WHAT THE EXERCISE ASKS >>
Every line of the material is to be returned verbatim. Pictures stay out.

-------------------------

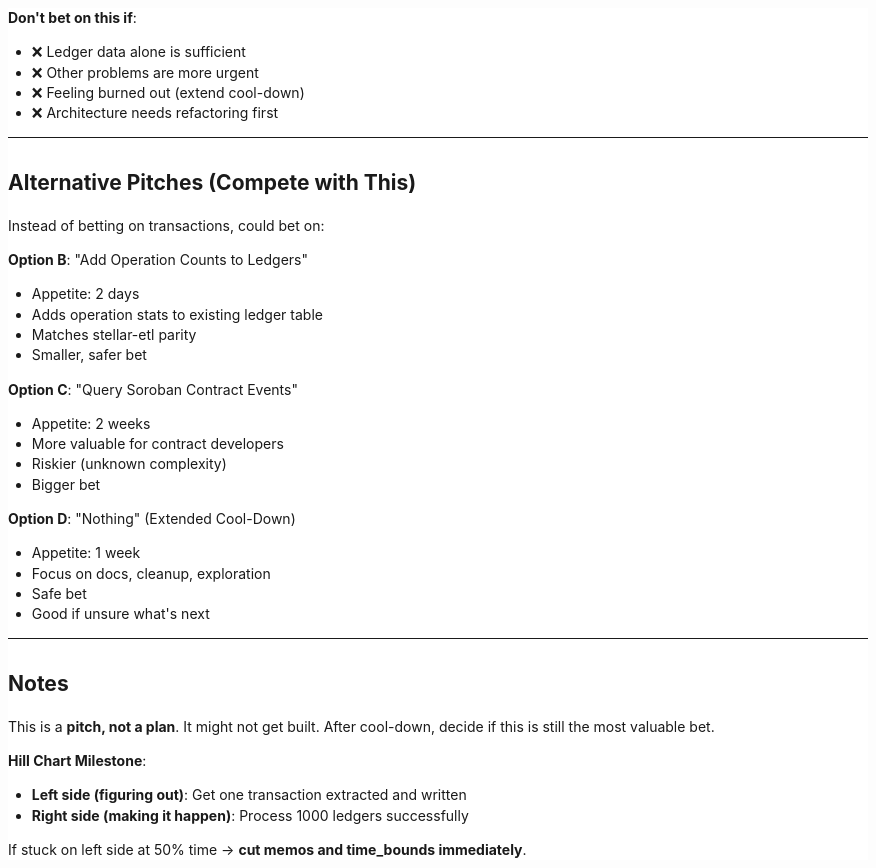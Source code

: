 **Don't bet on this if**:
- ❌ Ledger data alone is sufficient
- ❌ Other problems are more urgent
- ❌ Feeling burned out (extend cool-down)
- ❌ Architecture needs refactoring first

---

## Alternative Pitches (Compete with This)

Instead of betting on transactions, could bet on:

**Option B**: "Add Operation Counts to Ledgers"
- Appetite: 2 days
- Adds operation stats to existing ledger table
- Matches stellar-etl parity
- Smaller, safer bet

**Option C**: "Query Soroban Contract Events"
- Appetite: 2 weeks
- More valuable for contract developers
- Riskier (unknown complexity)
- Bigger bet

**Option D**: "Nothing" (Extended Cool-Down)
- Appetite: 1 week
- Focus on docs, cleanup, exploration
- Safe bet
- Good if unsure what's next

---

## Notes

This is a **pitch, not a plan**. It might not get built. After cool-down, decide if this is still the most valuable bet.

**Hill Chart Milestone**:
- **Left side (figuring out)**: Get one transaction extracted and written
- **Right side (making it happen)**: Process 1000 ledgers successfully

If stuck on left side at 50% time → **cut memos and time_bounds immediately**.

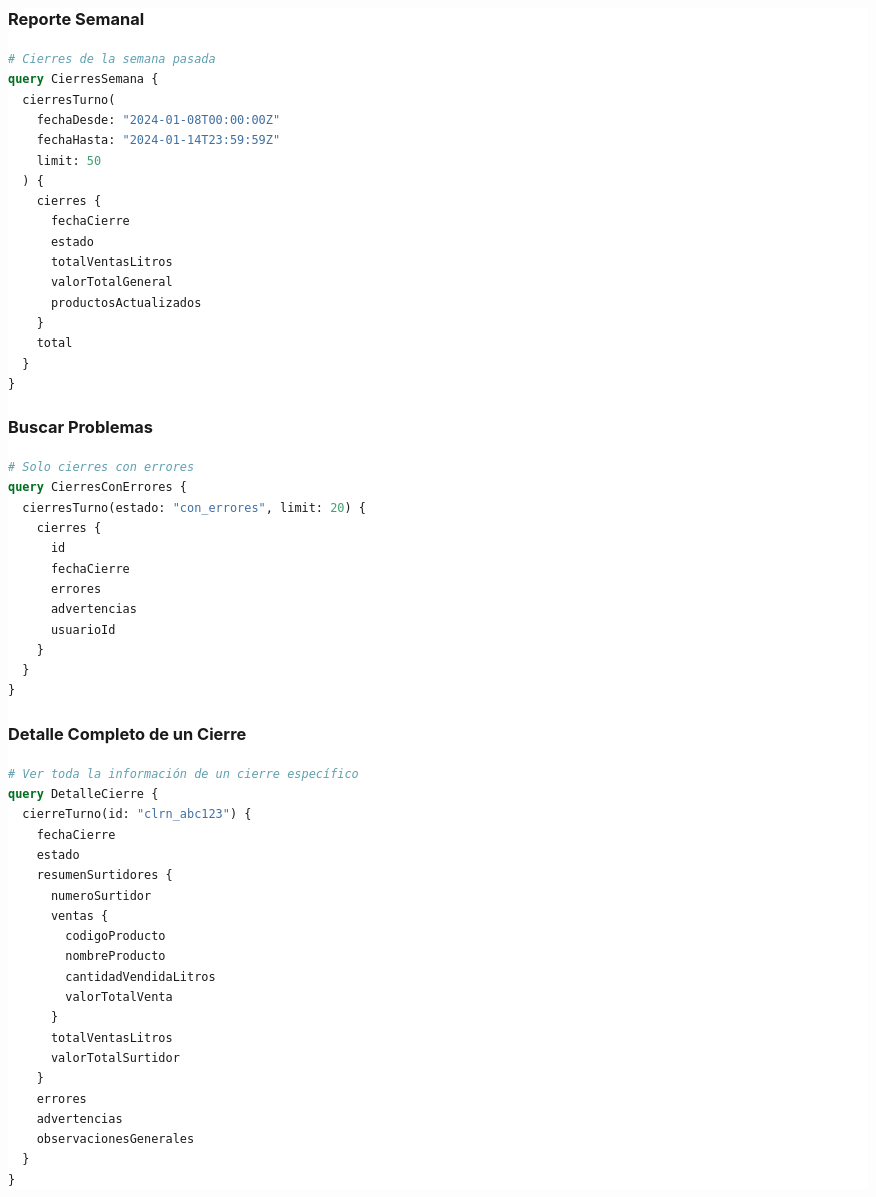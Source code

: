 ### Reporte Semanal
```graphql
# Cierres de la semana pasada
query CierresSemana {
  cierresTurno(
    fechaDesde: "2024-01-08T00:00:00Z"
    fechaHasta: "2024-01-14T23:59:59Z"
    limit: 50
  ) {
    cierres {
      fechaCierre
      estado
      totalVentasLitros
      valorTotalGeneral
      productosActualizados
    }
    total
  }
}
```

### Buscar Problemas
```graphql
# Solo cierres con errores
query CierresConErrores {
  cierresTurno(estado: "con_errores", limit: 20) {
    cierres {
      id
      fechaCierre
      errores
      advertencias
      usuarioId
    }
  }
}
```

### Detalle Completo de un Cierre
```graphql
# Ver toda la información de un cierre específico
query DetalleCierre {
  cierreTurno(id: "clrn_abc123") {
    fechaCierre
    estado
    resumenSurtidores {
      numeroSurtidor
      ventas {
        codigoProducto
        nombreProducto
        cantidadVendidaLitros
        valorTotalVenta
      }
      totalVentasLitros
      valorTotalSurtidor
    }
    errores
    advertencias
    observacionesGenerales
  }
}
```
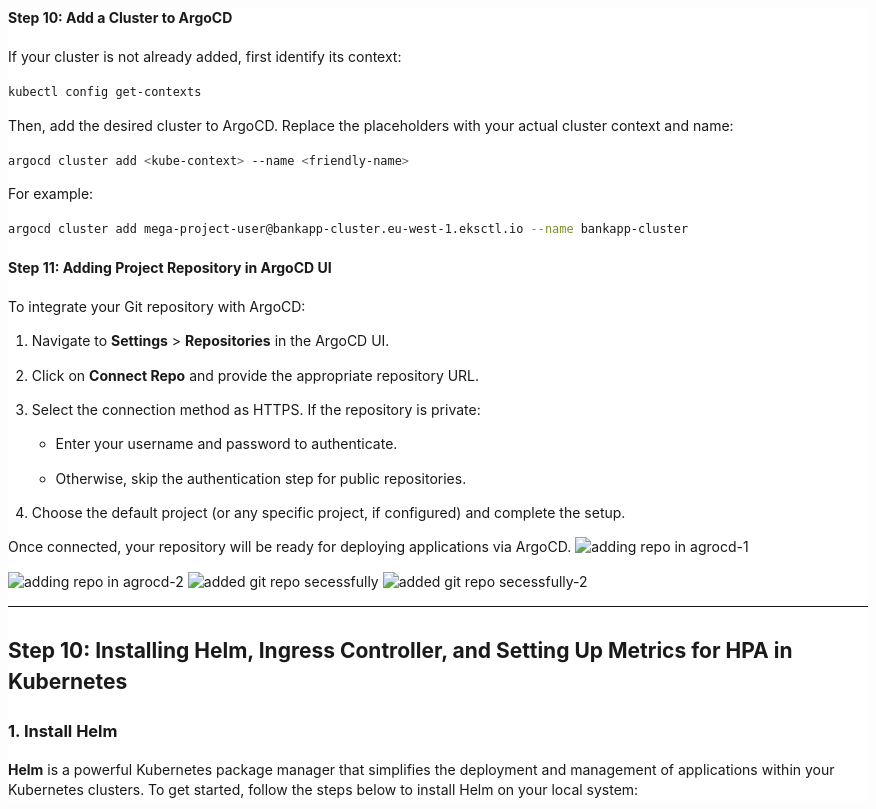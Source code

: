 
#### Step 10: Add a Cluster to ArgoCD

If your cluster is not already added, first identify its context:

```bash
kubectl config get-contexts
```

Then, add the desired cluster to ArgoCD. Replace the placeholders with your actual cluster context and name:

```bash
argocd cluster add <kube-context> --name <friendly-name>
```

For example:

```bash
argocd cluster add mega-project-user@bankapp-cluster.eu-west-1.eksctl.io --name bankapp-cluster
```

#### Step 11: Adding Project Repository in ArgoCD UI

To integrate your Git repository with ArgoCD:

1. Navigate to **Settings** &gt; **Repositories** in the ArgoCD UI.
    
2. Click on **Connect Repo** and provide the appropriate repository URL.
    
3. Select the connection method as HTTPS. If the repository is private:
    
    * Enter your username and password to authenticate.
        
    * Otherwise, skip the authentication step for public repositories.
        
4. Choose the default project (or any specific project, if configured) and complete the setup.
    

Once connected, your repository will be ready for deploying applications via ArgoCD.
<img width="1850" height="842" alt="adding repo in agrocd-1" src="https://github.com/user-attachments/assets/94a7fedc-b137-4d08-a4ac-36484466f34f" />

<img width="1847" height="823" alt="adding repo in agrocd-2" src="https://github.com/user-attachments/assets/9c66755f-0baf-40a9-bc7c-a9c3e621b996" />

<img width="1852" height="832" alt="added git repo secessfully" src="https://github.com/user-attachments/assets/a232b26c-d5cc-448d-9f55-a61a037f9226" />

<img width="1918" height="910" alt="added git repo secessfully-2" src="https://github.com/user-attachments/assets/95ddfd1a-5d46-413c-bdbe-b8f457b0540c" />



---

## Step 10: Installing Helm, Ingress Controller, and Setting Up Metrics for HPA in Kubernetes

### 1\. Install Helm

**Helm** is a powerful Kubernetes package manager that simplifies the deployment and management of applications within your Kubernetes clusters. To get started, follow the steps below to install Helm on your local system:
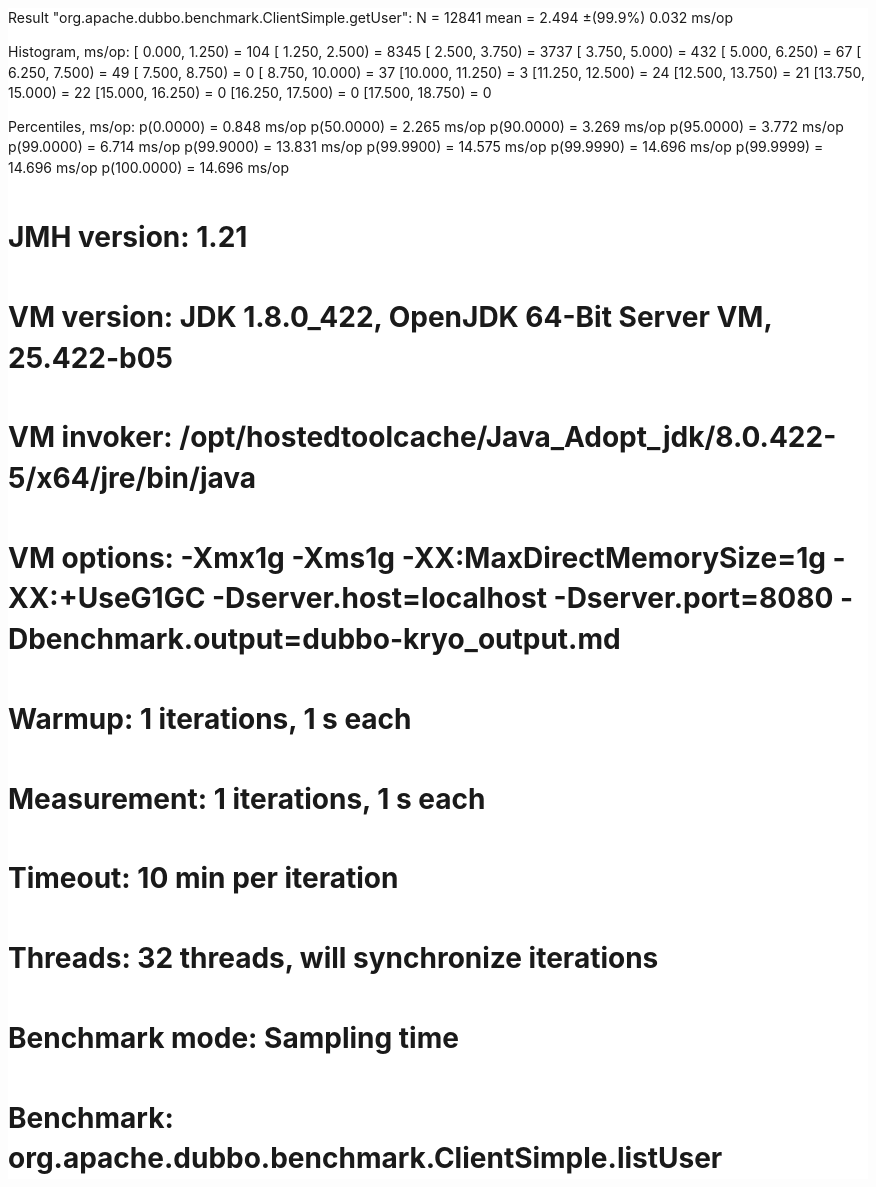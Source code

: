 Result "org.apache.dubbo.benchmark.ClientSimple.getUser":
  N = 12841
  mean =      2.494 ±(99.9%) 0.032 ms/op

  Histogram, ms/op:
    [ 0.000,  1.250) = 104 
    [ 1.250,  2.500) = 8345 
    [ 2.500,  3.750) = 3737 
    [ 3.750,  5.000) = 432 
    [ 5.000,  6.250) = 67 
    [ 6.250,  7.500) = 49 
    [ 7.500,  8.750) = 0 
    [ 8.750, 10.000) = 37 
    [10.000, 11.250) = 3 
    [11.250, 12.500) = 24 
    [12.500, 13.750) = 21 
    [13.750, 15.000) = 22 
    [15.000, 16.250) = 0 
    [16.250, 17.500) = 0 
    [17.500, 18.750) = 0 

  Percentiles, ms/op:
      p(0.0000) =      0.848 ms/op
     p(50.0000) =      2.265 ms/op
     p(90.0000) =      3.269 ms/op
     p(95.0000) =      3.772 ms/op
     p(99.0000) =      6.714 ms/op
     p(99.9000) =     13.831 ms/op
     p(99.9900) =     14.575 ms/op
     p(99.9990) =     14.696 ms/op
     p(99.9999) =     14.696 ms/op
    p(100.0000) =     14.696 ms/op


# JMH version: 1.21
# VM version: JDK 1.8.0_422, OpenJDK 64-Bit Server VM, 25.422-b05
# VM invoker: /opt/hostedtoolcache/Java_Adopt_jdk/8.0.422-5/x64/jre/bin/java
# VM options: -Xmx1g -Xms1g -XX:MaxDirectMemorySize=1g -XX:+UseG1GC -Dserver.host=localhost -Dserver.port=8080 -Dbenchmark.output=dubbo-kryo_output.md
# Warmup: 1 iterations, 1 s each
# Measurement: 1 iterations, 1 s each
# Timeout: 10 min per iteration
# Threads: 32 threads, will synchronize iterations
# Benchmark mode: Sampling time
# Benchmark: org.apache.dubbo.benchmark.ClientSimple.listUser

-------------------------

ANSWER TO THIS EXERCISE >>
Source code

: **Don't bet on this if**:
- ❌ Ledger data alone is sufficient
- ❌ Other problems are more urgent
- ❌ Feeling burned out (extend cool-down)
- ❌ Architecture needs refactoring first

---

## Alternative Pitches (Compete with This)

Instead of betting on transactions, could bet on:

**Option B**: "Add Operation Counts to Ledgers"
- Appetite: 2 days
- Adds operation stats to existing ledger table
- Matches stellar-etl parity
- Smaller, safer bet

**Option C**: "Query Soroban Contract Events"
- Appetite: 2 weeks
- More valuable for contract developers
- Riskier (unknown complexity)
- Bigger bet

**Option D**: "Nothing" (Extended Cool-Down)
- Appetite: 1 week
- Focus on docs, cleanup, exploration
- Safe bet
- Good if unsure what's next

---

## Notes

This is a **pitch, not a plan**. It might not get built. After cool-down, decide if this is still the most valuable bet.

**Hill Chart Milestone**:
- **Left side (figuring out)**: Get one transaction extracted and written
- **Right side (making it happen)**: Process 1000 ledgers successfully

If stuck on left side at 50% time → **cut memos and time_bounds immediately**.

Source code

: ### Reporte Semanal
```graphql
# Cierres de la semana pasada
query CierresSemana {
  cierresTurno(
    fechaDesde: "2024-01-08T00:00:00Z"
    fechaHasta: "2024-01-14T23:59:59Z"
    limit: 50
  ) {
    cierres {
      fechaCierre
      estado
      totalVentasLitros
      valorTotalGeneral
      productosActualizados
    }
    total
  }
}
```

### Buscar Problemas
```graphql
# Solo cierres con errores
query CierresConErrores {
  cierresTurno(estado: "con_errores", limit: 20) {
    cierres {
      id
      fechaCierre
      errores
      advertencias
      usuarioId
    }
  }
}
```

### Detalle Completo de un Cierre
```graphql
# Ver toda la información de un cierre específico
query DetalleCierre {
  cierreTurno(id: "clrn_abc123") {
    fechaCierre
    estado
    resumenSurtidores {
      numeroSurtidor
      ventas {
        codigoProducto
        nombreProducto
        cantidadVendidaLitros
        valorTotalVenta
      }
      totalVentasLitros
      valorTotalSurtidor
    }
    errores
    advertencias
    observacionesGenerales
  }
}
```
Source code

: 
#### Step 10: Add a Cluster to ArgoCD

If your cluster is not already added, first identify its context:

```bash
kubectl config get-contexts
```

Then, add the desired cluster to ArgoCD. Replace the placeholders with your actual cluster context and name:

```bash
argocd cluster add <kube-context> --name <friendly-name>
```

For example:

```bash
argocd cluster add mega-project-user@bankapp-cluster.eu-west-1.eksctl.io --name bankapp-cluster
```

#### Step 11: Adding Project Repository in ArgoCD UI

To integrate your Git repository with ArgoCD:

1. Navigate to **Settings** &gt; **Repositories** in the ArgoCD UI.
    
2. Click on **Connect Repo** and provide the appropriate repository URL.
    
3. Select the connection method as HTTPS. If the repository is private:
    
    * Enter your username and password to authenticate.
        
    * Otherwise, skip the authentication step for public repositories.
        
4. Choose the default project (or any specific project, if configured) and complete the setup.
    

Once connected, your repository will be ready for deploying applications via ArgoCD.
<img width="1850" height="842" alt="adding repo in agrocd-1" src="https://github.com/user-attachments/assets/94a7fedc-b137-4d08-a4ac-36484466f34f" />

<img width="1847" height="823" alt="adding repo in agrocd-2" src="https://github.com/user-attachments/assets/9c66755f-0baf-40a9-bc7c-a9c3e621b996" />

<img width="1852" height="832" alt="added git repo secessfully" src="https://github.com/user-attachments/assets/a232b26c-d5cc-448d-9f55-a61a037f9226" />

<img width="1918" height="910" alt="added git repo secessfully-2" src="https://github.com/user-attachments/assets/95ddfd1a-5d46-413c-bdbe-b8f457b0540c" />



---

## Step 10: Installing Helm, Ingress Controller, and Setting Up Metrics for HPA in Kubernetes

### 1\. Install Helm

**Helm** is a powerful Kubernetes package manager that simplifies the deployment and management of applications within your Kubernetes clusters. To get started, follow the steps below to install Helm on your local system:
Source code

: Result "org.apache.dubbo.benchmark.ClientSimple.getUser":
  N = 12841
  mean =      2.494 ±(99.9%) 0.032 ms/op

  Histogram, ms/op:
    [ 0.000,  1.250) = 104 
    [ 1.250,  2.500) = 8345 
    [ 2.500,  3.750) = 3737 
    [ 3.750,  5.000) = 432 
    [ 5.000,  6.250) = 67 
    [ 6.250,  7.500) = 49 
    [ 7.500,  8.750) = 0 
    [ 8.750, 10.000) = 37 
    [10.000, 11.250) = 3 
    [11.250, 12.500) = 24 
    [12.500, 13.750) = 21 
    [13.750, 15.000) = 22 
    [15.000, 16.250) = 0 
    [16.250, 17.500) = 0 
    [17.500, 18.750) = 0 

  Percentiles, ms/op:
      p(0.0000) =      0.848 ms/op
     p(50.0000) =      2.265 ms/op
     p(90.0000) =      3.269 ms/op
     p(95.0000) =      3.772 ms/op
     p(99.0000) =      6.714 ms/op
     p(99.9000) =     13.831 ms/op
     p(99.9900) =     14.575 ms/op
     p(99.9990) =     14.696 ms/op
     p(99.9999) =     14.696 ms/op
    p(100.0000) =     14.696 ms/op


# JMH version: 1.21
# VM version: JDK 1.8.0_422, OpenJDK 64-Bit Server VM, 25.422-b05
# VM invoker: /opt/hostedtoolcache/Java_Adopt_jdk/8.0.422-5/x64/jre/bin/java
# VM options: -Xmx1g -Xms1g -XX:MaxDirectMemorySize=1g -XX:+UseG1GC -Dserver.host=localhost -Dserver.port=8080 -Dbenchmark.output=dubbo-kryo_output.md
# Warmup: 1 iterations, 1 s each
# Measurement: 1 iterations, 1 s each
# Timeout: 10 min per iteration
# Threads: 32 threads, will synchronize iterations
# Benchmark mode: Sampling time
# Benchmark: org.apache.dubbo.benchmark.ClientSimple.listUser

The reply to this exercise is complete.